The project uses git as its version control system and GitHub as the central server and collaboration platform. OWASP Juice Shop resides in the following repository:

Branching model

OWASP Juice Shop is maintained in a simplified Gitflow fashion, where all active development happens on the develop branch while master is used to deploy stable versions to the Heroku demo instance and later create tagged releases from.

Feature branches are only used for long-term tasks that could jeopardize regular releases from develop in the meantime. Likewise prototypes and experiments must be developed on an individual branch or a distinct fork of the entire project.


Any release from master is tagged with a unique version in the format vMAJOR.MINOR.PATCH, for example v1.3.0 or v4.1.2.
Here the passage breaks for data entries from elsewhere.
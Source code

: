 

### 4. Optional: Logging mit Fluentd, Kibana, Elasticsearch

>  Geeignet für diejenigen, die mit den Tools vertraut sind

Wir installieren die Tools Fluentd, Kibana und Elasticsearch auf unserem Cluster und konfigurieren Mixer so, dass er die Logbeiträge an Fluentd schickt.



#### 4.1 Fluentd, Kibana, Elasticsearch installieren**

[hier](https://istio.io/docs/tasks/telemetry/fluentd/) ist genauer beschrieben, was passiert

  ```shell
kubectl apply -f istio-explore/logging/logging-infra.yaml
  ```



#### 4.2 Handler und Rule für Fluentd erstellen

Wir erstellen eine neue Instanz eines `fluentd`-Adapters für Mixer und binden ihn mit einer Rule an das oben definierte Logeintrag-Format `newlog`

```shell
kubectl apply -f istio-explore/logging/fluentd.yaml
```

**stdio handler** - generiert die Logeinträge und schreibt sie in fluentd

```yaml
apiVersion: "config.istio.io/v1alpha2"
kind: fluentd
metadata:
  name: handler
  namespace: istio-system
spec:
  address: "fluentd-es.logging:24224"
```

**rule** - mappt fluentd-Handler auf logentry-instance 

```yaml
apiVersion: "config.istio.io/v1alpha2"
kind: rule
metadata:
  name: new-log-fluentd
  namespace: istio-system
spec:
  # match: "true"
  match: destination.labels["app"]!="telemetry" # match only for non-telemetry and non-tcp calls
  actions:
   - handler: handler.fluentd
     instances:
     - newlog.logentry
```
Given a version number MAJOR.MINOR.PATCH, increment the:

  1. MAJOR version when you make incompatible API changes,
  2. MINOR version when you add functionality in a backwards-compatible manner, and
  3. PATCH version when you make backwards-compatible bug fixes.1

The current version of the project (omitting the leading v) must be manually maintained in the following three places:

  • /package.json in the "version" property
  • /frontend/package.json in the "version" property
  • /Dockerfile in the LABEL named org.opencontainers.image.version

All other occurrences of the version (i.e. packaged releases & the menu bar of the application itself) are resolved through the "version" property of /package.json automatically.

Pull requests

Using Git-Flow means that PRs have the highest chance of getting accepted and merged when you open them on the develop branch of your fork. That allows for some post-merge changes by the team without directly compromising the master branch, which is supposed to hold always be in a release-ready state.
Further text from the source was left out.